The gap is striking. A firm with a project mindset builds ten models in three years, each working alone. However, a firm using AI capability thinking also builds ten models, but each one builds on the last. By year three, this firm launches new AI in weeks, not months. That speed gap shows the true power of this approach.
The AI Capability Thinking Framework Explained
So how do you make this shift in practice? First, treat every AI project as a chance to build shared tools. Second, invest in platforms that many teams can use. Third, track not just model results but also what the firm learned. Moreover, set up ways for teams to share code, data, and lessons learned.
Furthermore, leaders must reward teams for building reusable assets, not just shipping models. AI capability thinking only works when the culture values shared progress over solo wins. This means changing how you measure success and what you celebrate.
In conclusion, the shift from project thinking to AI capability thinking is not just a change in process. It is a change in how leaders see AI itself. Those who make this shift will build firms that get smarter with every new AI effort.
Continue reading this series: Learn why most firms fall into the AI pilot trap, see how Shell scaled AI across the enterprise, and discover the four practices that make AI stick.

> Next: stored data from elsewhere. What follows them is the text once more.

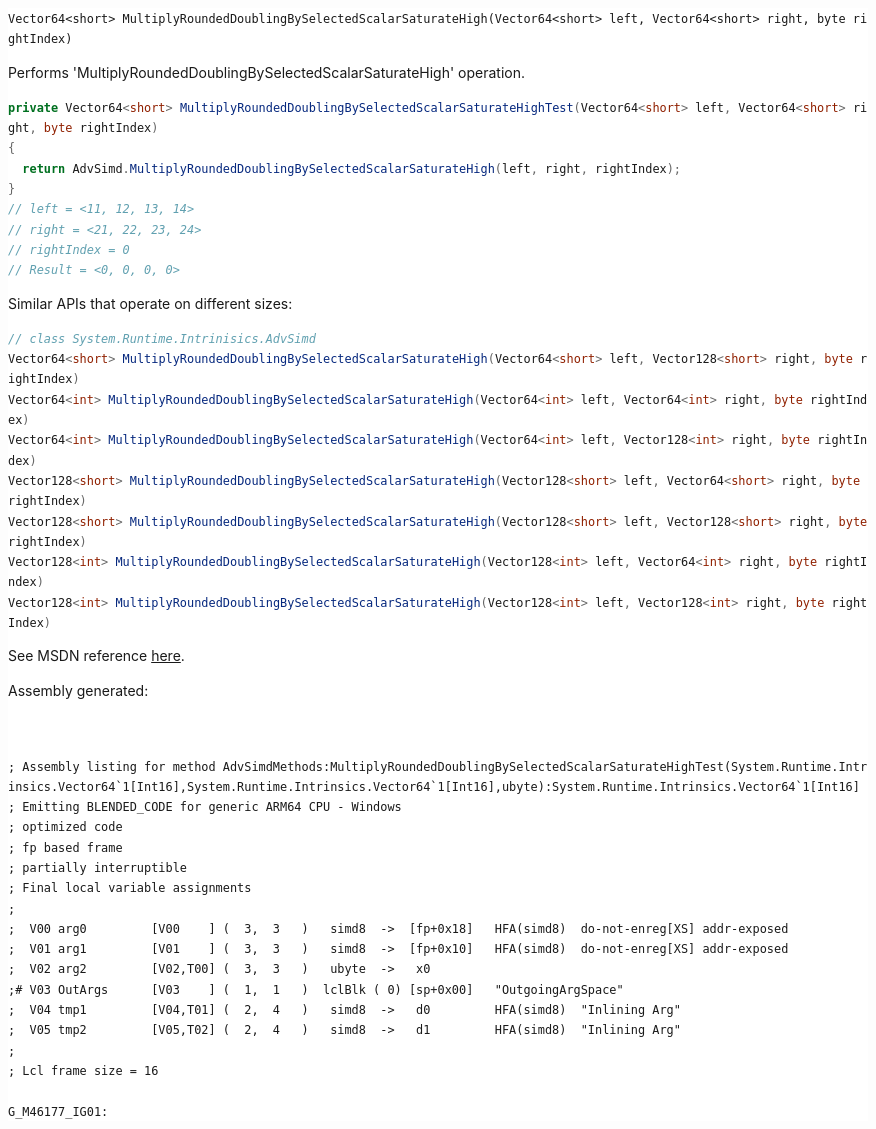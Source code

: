 `Vector64<short> MultiplyRoundedDoublingBySelectedScalarSaturateHigh(Vector64<short> left, Vector64<short> right, byte rightIndex)`

Performs 'MultiplyRoundedDoublingBySelectedScalarSaturateHigh' operation.

```csharp
private Vector64<short> MultiplyRoundedDoublingBySelectedScalarSaturateHighTest(Vector64<short> left, Vector64<short> right, byte rightIndex)
{
  return AdvSimd.MultiplyRoundedDoublingBySelectedScalarSaturateHigh(left, right, rightIndex);
}
// left = <11, 12, 13, 14>
// right = <21, 22, 23, 24>
// rightIndex = 0
// Result = <0, 0, 0, 0>

```

Similar APIs that operate on different sizes:

```csharp
// class System.Runtime.Intrinisics.AdvSimd
Vector64<short> MultiplyRoundedDoublingBySelectedScalarSaturateHigh(Vector64<short> left, Vector128<short> right, byte rightIndex)
Vector64<int> MultiplyRoundedDoublingBySelectedScalarSaturateHigh(Vector64<int> left, Vector64<int> right, byte rightIndex)
Vector64<int> MultiplyRoundedDoublingBySelectedScalarSaturateHigh(Vector64<int> left, Vector128<int> right, byte rightIndex)
Vector128<short> MultiplyRoundedDoublingBySelectedScalarSaturateHigh(Vector128<short> left, Vector64<short> right, byte rightIndex)
Vector128<short> MultiplyRoundedDoublingBySelectedScalarSaturateHigh(Vector128<short> left, Vector128<short> right, byte rightIndex)
Vector128<int> MultiplyRoundedDoublingBySelectedScalarSaturateHigh(Vector128<int> left, Vector64<int> right, byte rightIndex)
Vector128<int> MultiplyRoundedDoublingBySelectedScalarSaturateHigh(Vector128<int> left, Vector128<int> right, byte rightIndex)
```


See MSDN reference [here](https://docs.microsoft.com/en-us/dotNet/api/system.runtime.intrinsics.arm.advsimd.multiplyroundeddoublingbyselectedscalarsaturatehigh?view=net-5.0).

Assembly generated:

```


; Assembly listing for method AdvSimdMethods:MultiplyRoundedDoublingBySelectedScalarSaturateHighTest(System.Runtime.Intrinsics.Vector64`1[Int16],System.Runtime.Intrinsics.Vector64`1[Int16],ubyte):System.Runtime.Intrinsics.Vector64`1[Int16]
; Emitting BLENDED_CODE for generic ARM64 CPU - Windows
; optimized code
; fp based frame
; partially interruptible
; Final local variable assignments
;
;  V00 arg0         [V00    ] (  3,  3   )   simd8  ->  [fp+0x18]   HFA(simd8)  do-not-enreg[XS] addr-exposed
;  V01 arg1         [V01    ] (  3,  3   )   simd8  ->  [fp+0x10]   HFA(simd8)  do-not-enreg[XS] addr-exposed
;  V02 arg2         [V02,T00] (  3,  3   )   ubyte  ->   x0        
;# V03 OutArgs      [V03    ] (  1,  1   )  lclBlk ( 0) [sp+0x00]   "OutgoingArgSpace"
;  V04 tmp1         [V04,T01] (  2,  4   )   simd8  ->   d0         HFA(simd8)  "Inlining Arg"
;  V05 tmp2         [V05,T02] (  2,  4   )   simd8  ->   d1         HFA(simd8)  "Inlining Arg"
;
; Lcl frame size = 16

G_M46177_IG01:
```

In summary, AI capability thinking is the key to lasting AI success. It shifts the focus from one-off wins to building firm-wide muscle. Every project adds to a shared base of tools and skills. Over time, this base compounds into a strong edge.
The choice is clear. Firms can keep treating AI as a series of projects. Or they can embrace AI capability thinking and build something that lasts. The firms that choose the second path will move faster, waste less, and compete more effectively in the years ahead.